_Task prompt_.
Look through the entries below for the string "return", and copy each line where it is found.

_Data section_.
============
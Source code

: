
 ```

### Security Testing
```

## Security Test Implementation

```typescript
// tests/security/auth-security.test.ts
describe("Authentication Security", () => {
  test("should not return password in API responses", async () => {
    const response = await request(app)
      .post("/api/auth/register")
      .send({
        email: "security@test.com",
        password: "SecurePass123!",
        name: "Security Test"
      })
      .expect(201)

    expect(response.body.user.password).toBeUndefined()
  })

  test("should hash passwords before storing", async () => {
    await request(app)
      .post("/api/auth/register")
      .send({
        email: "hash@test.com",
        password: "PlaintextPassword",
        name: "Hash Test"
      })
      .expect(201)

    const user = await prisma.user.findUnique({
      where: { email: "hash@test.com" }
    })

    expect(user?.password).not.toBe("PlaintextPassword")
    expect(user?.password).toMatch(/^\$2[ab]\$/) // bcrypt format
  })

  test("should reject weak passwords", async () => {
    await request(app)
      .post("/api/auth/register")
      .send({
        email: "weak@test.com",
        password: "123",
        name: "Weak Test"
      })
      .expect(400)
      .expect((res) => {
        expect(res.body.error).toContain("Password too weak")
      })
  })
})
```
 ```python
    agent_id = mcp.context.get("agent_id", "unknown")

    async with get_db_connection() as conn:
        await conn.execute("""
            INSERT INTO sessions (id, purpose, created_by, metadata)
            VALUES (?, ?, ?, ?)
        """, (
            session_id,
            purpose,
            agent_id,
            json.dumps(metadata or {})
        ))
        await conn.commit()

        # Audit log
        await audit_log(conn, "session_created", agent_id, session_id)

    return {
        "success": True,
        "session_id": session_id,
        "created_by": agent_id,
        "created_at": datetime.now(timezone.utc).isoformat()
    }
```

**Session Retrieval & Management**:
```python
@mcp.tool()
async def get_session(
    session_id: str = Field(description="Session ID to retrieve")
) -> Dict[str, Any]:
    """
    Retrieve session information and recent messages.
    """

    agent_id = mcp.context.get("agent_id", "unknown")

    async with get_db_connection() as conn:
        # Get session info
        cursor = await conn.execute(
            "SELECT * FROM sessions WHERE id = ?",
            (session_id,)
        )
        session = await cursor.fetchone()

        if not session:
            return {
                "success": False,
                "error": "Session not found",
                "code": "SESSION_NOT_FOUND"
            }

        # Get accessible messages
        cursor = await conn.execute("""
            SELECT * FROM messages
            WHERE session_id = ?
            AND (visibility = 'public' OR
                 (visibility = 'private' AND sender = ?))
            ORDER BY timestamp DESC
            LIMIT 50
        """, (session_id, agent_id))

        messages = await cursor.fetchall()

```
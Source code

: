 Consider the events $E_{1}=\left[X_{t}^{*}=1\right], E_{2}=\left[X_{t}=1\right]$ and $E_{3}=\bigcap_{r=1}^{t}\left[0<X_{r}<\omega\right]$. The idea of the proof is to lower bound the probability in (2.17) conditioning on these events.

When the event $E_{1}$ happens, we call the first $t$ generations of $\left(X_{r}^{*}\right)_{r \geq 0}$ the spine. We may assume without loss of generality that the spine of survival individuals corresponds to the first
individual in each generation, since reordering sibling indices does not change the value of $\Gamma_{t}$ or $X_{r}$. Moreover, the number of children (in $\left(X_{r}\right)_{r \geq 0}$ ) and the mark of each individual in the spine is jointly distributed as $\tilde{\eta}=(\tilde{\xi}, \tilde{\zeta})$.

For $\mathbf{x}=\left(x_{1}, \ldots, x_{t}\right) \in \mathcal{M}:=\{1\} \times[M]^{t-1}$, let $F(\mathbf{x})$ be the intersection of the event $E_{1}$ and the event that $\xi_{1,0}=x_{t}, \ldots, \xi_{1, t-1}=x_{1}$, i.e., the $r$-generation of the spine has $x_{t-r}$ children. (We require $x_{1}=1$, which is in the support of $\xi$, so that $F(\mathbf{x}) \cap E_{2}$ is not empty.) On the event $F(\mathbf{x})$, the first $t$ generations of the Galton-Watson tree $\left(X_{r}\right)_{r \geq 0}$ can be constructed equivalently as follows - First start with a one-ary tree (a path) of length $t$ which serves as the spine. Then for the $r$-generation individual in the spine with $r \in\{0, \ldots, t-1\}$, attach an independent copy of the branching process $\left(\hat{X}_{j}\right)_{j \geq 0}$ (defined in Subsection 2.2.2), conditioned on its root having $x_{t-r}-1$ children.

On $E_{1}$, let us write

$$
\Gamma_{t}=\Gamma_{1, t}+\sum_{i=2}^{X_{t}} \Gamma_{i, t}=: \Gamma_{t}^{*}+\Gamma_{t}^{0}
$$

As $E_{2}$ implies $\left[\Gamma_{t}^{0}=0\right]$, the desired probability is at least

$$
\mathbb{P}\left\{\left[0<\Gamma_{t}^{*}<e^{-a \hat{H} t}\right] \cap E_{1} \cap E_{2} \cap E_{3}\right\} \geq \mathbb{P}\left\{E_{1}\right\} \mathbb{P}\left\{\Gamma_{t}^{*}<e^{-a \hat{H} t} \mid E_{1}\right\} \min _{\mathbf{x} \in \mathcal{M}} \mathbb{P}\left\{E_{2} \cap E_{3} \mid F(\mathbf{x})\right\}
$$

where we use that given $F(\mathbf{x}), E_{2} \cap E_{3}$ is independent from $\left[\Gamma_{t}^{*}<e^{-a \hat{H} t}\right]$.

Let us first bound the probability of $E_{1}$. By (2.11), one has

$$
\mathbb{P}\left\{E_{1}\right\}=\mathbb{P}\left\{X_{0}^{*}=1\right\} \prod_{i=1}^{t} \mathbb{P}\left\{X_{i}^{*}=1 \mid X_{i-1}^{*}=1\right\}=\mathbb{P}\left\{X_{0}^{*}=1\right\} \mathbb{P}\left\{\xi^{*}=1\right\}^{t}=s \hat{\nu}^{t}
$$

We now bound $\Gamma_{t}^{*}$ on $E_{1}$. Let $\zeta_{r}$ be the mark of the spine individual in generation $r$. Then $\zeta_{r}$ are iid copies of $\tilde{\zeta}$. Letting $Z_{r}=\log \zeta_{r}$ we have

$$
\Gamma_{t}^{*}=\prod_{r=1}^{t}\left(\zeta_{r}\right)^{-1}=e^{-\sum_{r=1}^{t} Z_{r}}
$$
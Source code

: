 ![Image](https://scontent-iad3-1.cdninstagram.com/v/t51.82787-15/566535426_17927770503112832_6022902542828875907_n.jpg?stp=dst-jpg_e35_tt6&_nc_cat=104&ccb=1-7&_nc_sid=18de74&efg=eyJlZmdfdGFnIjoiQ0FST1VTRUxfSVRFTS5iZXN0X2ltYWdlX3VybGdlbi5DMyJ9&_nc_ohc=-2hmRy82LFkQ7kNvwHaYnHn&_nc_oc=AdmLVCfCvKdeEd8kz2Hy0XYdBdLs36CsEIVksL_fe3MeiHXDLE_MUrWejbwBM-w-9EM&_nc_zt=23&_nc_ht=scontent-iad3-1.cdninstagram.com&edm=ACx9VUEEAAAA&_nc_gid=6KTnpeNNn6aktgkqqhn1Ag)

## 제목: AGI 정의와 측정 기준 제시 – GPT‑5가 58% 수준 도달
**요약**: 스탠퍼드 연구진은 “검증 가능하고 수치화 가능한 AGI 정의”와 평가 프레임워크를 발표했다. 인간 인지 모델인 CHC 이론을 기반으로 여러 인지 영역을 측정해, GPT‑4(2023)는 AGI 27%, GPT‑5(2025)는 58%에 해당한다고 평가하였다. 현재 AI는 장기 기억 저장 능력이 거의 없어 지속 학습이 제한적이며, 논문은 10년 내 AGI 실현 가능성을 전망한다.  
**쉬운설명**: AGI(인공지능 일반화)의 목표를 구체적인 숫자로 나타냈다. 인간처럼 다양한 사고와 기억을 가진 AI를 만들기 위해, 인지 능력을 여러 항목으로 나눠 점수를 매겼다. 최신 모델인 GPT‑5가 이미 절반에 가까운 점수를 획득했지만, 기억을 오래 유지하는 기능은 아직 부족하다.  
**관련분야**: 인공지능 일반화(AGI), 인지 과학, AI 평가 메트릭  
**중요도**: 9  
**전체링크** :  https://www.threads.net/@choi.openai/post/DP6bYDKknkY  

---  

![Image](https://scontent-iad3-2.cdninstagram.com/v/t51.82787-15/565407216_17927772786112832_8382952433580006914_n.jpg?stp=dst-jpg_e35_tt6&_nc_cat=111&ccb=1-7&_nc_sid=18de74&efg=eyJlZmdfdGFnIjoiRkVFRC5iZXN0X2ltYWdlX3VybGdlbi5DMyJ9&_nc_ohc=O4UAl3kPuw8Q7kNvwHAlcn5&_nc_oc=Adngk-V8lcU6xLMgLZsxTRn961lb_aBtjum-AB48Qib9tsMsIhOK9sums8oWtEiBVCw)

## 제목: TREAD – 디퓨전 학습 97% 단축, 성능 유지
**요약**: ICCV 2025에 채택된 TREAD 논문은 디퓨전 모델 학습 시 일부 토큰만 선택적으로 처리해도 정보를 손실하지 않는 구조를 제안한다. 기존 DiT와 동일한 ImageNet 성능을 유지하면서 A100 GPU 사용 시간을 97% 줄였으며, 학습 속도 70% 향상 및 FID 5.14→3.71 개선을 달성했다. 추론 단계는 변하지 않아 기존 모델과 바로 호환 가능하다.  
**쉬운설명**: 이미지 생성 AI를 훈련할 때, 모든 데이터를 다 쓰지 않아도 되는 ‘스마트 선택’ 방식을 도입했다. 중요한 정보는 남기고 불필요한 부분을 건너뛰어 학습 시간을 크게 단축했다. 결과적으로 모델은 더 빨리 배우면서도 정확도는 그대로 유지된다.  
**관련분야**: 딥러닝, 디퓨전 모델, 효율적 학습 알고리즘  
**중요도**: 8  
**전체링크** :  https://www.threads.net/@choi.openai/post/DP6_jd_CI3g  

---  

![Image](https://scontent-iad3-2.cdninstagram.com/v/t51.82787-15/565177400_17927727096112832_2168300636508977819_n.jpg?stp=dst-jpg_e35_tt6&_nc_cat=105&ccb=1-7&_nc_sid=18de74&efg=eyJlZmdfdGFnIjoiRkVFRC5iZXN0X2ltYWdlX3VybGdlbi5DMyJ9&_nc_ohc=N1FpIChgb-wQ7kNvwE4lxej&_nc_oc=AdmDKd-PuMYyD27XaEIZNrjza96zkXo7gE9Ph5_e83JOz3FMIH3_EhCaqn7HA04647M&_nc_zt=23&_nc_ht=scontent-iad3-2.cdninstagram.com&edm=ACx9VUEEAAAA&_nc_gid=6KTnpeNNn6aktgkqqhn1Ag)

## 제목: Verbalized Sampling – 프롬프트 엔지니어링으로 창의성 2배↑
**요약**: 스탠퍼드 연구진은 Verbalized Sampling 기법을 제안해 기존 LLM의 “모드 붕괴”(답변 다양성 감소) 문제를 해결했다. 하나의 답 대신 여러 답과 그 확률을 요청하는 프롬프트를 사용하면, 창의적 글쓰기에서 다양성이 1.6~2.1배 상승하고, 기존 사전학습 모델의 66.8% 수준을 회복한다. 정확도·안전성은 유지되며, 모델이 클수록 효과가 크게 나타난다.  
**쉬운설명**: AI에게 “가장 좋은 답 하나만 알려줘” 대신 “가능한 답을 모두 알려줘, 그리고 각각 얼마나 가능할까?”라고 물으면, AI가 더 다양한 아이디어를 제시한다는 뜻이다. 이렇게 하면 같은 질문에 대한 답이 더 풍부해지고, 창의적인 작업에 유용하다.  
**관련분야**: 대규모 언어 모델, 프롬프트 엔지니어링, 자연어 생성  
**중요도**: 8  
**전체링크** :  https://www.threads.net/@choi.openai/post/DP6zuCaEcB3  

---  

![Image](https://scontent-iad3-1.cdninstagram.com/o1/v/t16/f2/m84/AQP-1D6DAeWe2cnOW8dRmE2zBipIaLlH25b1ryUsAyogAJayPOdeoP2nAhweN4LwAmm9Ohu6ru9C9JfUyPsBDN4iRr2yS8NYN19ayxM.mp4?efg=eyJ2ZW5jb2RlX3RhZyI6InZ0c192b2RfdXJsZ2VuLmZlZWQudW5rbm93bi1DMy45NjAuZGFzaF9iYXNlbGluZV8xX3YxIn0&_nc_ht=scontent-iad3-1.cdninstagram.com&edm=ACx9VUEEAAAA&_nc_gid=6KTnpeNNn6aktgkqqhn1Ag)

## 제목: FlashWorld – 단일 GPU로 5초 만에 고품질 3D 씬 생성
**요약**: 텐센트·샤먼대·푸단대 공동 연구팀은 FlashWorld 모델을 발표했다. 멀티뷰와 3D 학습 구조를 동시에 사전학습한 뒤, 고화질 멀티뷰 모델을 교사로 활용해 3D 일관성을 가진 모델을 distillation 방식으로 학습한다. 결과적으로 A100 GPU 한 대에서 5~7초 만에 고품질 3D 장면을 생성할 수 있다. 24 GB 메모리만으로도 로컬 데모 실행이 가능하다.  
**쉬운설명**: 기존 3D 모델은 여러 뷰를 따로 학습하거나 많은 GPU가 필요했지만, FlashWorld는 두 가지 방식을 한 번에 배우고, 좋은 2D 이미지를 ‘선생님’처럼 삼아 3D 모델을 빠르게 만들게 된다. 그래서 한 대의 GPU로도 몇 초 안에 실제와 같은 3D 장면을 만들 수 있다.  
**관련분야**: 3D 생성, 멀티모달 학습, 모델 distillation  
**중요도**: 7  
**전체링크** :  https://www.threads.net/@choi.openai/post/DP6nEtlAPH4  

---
============
_Response for this exercise_.
  test("should not return password in API responses", async () => {
    return {
            return {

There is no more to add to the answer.